Every day Poets & Writers Magazine scans the headlines—from publishing reports to academic announcements to literary dispatches—for all the news that creative writers need to know. Here are today’s stories:

Misha Defonseca, a Belgian memoirist living in Massachusetts, has been ordered to pay $22.5 million to her publisher for falsifying the events in her memoir, Misha: A Memoire of the Holocaust Years. In the book, the author falsely claimed Jewish heritage, and that she’d killed a Nazi soldier and lived with wolves after her parents were taken to a concentration camp. (International Business Times)

The regional council of Calabria, a region in southern Italy, has voted to cut three days of jail time for each book that a prisoner reads. (Independent)

The school board of Wilson County, Tennessee, located just outside of Nashville, has removed British author Mark Haddon’s novel The Curious Incident of the Dog in the Night-Time from its curriculum due to the book's use of profanity. (Tennessean)

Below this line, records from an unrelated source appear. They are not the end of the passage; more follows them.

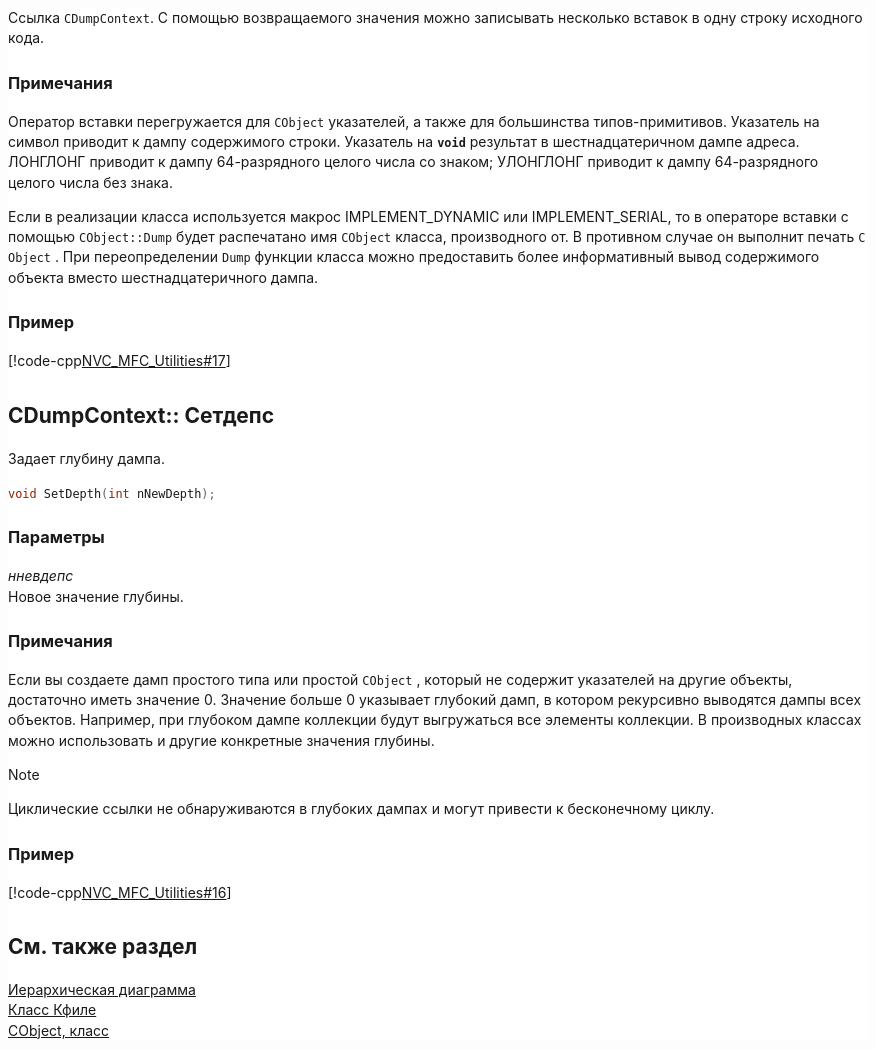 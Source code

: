 Ссылка `CDumpContext`. С помощью возвращаемого значения можно записывать несколько вставок в одну строку исходного кода.

### <a name="remarks"></a>Примечания

Оператор вставки перегружается для `CObject` указателей, а также для большинства типов-примитивов. Указатель на символ приводит к дампу содержимого строки. Указатель на **`void`** результат в шестнадцатеричном дампе адреса. ЛОНГЛОНГ приводит к дампу 64-разрядного целого числа со знаком; УЛОНГЛОНГ приводит к дампу 64-разрядного целого числа без знака.

Если в реализации класса используется макрос IMPLEMENT_DYNAMIC или IMPLEMENT_SERIAL, то в операторе вставки с помощью `CObject::Dump` будет распечатано имя `CObject` класса, производного от. В противном случае он выполнит печать `CObject` . При переопределении `Dump` функции класса можно предоставить более информативный вывод содержимого объекта вместо шестнадцатеричного дампа.

### <a name="example"></a>Пример

[!code-cpp[NVC_MFC_Utilities#17](../../mfc/codesnippet/cpp/cdumpcontext-class_5.cpp)]

## <a name="cdumpcontextsetdepth"></a><a name="setdepth"></a>CDumpContext:: Сетдепс

Задает глубину дампа.

```cpp
void SetDepth(int nNewDepth);
```

### <a name="parameters"></a>Параметры

*нневдепс*<br/>
Новое значение глубины.

### <a name="remarks"></a>Примечания

Если вы создаете дамп простого типа или простой `CObject` , который не содержит указателей на другие объекты, достаточно иметь значение 0. Значение больше 0 указывает глубокий дамп, в котором рекурсивно выводятся дампы всех объектов. Например, при глубоком дампе коллекции будут выгружаться все элементы коллекции. В производных классах можно использовать и другие конкретные значения глубины.

> [!NOTE]
> Циклические ссылки не обнаруживаются в глубоких дампах и могут привести к бесконечному циклу.

### <a name="example"></a>Пример

[!code-cpp[NVC_MFC_Utilities#16](../../mfc/codesnippet/cpp/cdumpcontext-class_6.cpp)]

## <a name="see-also"></a>См. также раздел

[Иерархическая диаграмма](../../mfc/hierarchy-chart.md)<br/>
[Класс Кфиле](../../mfc/reference/cfile-class.md)<br/>
[CObject, класс](../../mfc/reference/cobject-class.md)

Paste magazine explores the last thirteen feminist bookstores left in the United States and Canada.

Meanwhile, the New York Times examines the many iconic, and now shuttered, bookstores of New York City’s past.

Phoebe Stone, the daughter of poet Ruth Stone, remembers her mother’s passion for lilacs and gardening at her home in Goshen, Vermont, which is scheduled to open this year as a center for writers and artists. (Burlington Free Press)

Beth Ann Fennelly contributes her personal credo celebrating curiosity, ecstasy, activity, and hedonism to the Kenyon Review.

Vulture examines Benjamin Kunkel’s journey from novelist to writer of Marxist essays.